264 / 2021-04-15 18:00:18

Numerical and Experimental Studies on Geometric Nonlinearity of an ABH Beam

ABH,geometric nonlinearity

Special Sessions > Acoustic black hole and vibro-acoustic coupling

Acoustic black hole effects show promise for passive vibration control through the manipulation of flexural wave propagation in an ABH beam with a power-law thickness profile. Under the same excitation level, the transverse displacement at the tapered tip of a typical ABH beam is much larger than that of a uniform beam, thus leading to amplified geometric nonlinearities. In the meantime, the variation of non-uniform cross section may generate complex dynamics and nonlinear effects. In this paper, a total Lagrangian method combined with Jaumann strain theory is utilized to analyze the dynamic behaviors of an ABH beam based on Euler-Bernoulli beam assumption. The developed model considers the shortening effect of a cantilever ABH beam, which allows representing the longitudinal motion by the transverse displacement in the coupled system equation. The developed formulation is then cast into a reduced Galerkin finite element framework, which allows simple but effective estimation of the nonlinear hardening or softening effects for different structural modes.
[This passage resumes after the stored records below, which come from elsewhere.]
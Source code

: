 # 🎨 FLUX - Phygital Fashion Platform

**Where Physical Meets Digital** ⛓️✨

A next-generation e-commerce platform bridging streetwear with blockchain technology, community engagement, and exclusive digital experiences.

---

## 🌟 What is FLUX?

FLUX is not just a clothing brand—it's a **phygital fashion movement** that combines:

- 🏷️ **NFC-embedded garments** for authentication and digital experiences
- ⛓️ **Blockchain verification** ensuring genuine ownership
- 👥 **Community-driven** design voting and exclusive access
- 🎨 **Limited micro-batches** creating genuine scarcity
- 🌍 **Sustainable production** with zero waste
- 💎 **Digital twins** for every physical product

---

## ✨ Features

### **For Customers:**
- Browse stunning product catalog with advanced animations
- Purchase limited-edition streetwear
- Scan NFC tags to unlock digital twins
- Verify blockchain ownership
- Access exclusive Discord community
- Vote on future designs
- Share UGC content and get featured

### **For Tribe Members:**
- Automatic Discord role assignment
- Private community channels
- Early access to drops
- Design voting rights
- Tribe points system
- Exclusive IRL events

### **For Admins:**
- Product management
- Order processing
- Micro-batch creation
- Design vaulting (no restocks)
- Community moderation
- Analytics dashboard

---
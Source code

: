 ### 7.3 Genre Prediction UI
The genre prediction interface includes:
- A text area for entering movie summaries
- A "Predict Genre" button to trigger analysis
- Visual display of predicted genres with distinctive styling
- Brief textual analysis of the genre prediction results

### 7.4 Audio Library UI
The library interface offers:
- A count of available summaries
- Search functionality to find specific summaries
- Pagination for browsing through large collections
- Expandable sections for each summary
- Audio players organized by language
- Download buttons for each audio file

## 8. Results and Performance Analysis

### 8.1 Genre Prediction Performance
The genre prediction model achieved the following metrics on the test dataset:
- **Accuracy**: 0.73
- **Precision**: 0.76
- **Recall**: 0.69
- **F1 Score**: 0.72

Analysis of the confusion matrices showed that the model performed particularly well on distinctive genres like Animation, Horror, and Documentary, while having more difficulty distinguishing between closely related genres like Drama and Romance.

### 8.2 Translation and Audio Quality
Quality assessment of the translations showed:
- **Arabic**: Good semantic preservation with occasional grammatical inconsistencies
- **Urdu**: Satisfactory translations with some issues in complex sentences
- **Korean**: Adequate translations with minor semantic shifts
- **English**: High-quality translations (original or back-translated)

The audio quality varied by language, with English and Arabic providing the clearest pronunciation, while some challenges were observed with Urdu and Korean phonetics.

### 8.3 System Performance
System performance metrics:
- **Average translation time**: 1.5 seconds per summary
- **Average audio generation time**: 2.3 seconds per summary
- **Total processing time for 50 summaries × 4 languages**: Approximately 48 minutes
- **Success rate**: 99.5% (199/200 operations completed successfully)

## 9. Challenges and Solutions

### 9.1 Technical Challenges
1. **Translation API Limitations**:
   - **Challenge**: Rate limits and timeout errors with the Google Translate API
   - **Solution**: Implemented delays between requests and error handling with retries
Both experimental and numerical results show that the lower-order modes of the ABH beam mainly exhibit enhanced hardening effects due to dominant nonlinear stiffness, as compared with its uniform counterpart which shows hardening only for the first mode. The variation of the non-uniform cross section plays a vital role in determining the dominant level of the hardening or softening effects. For the tapered thickness of an ABH beam, the weakened nonlinear inertia is the main reason for the observed hardening effects.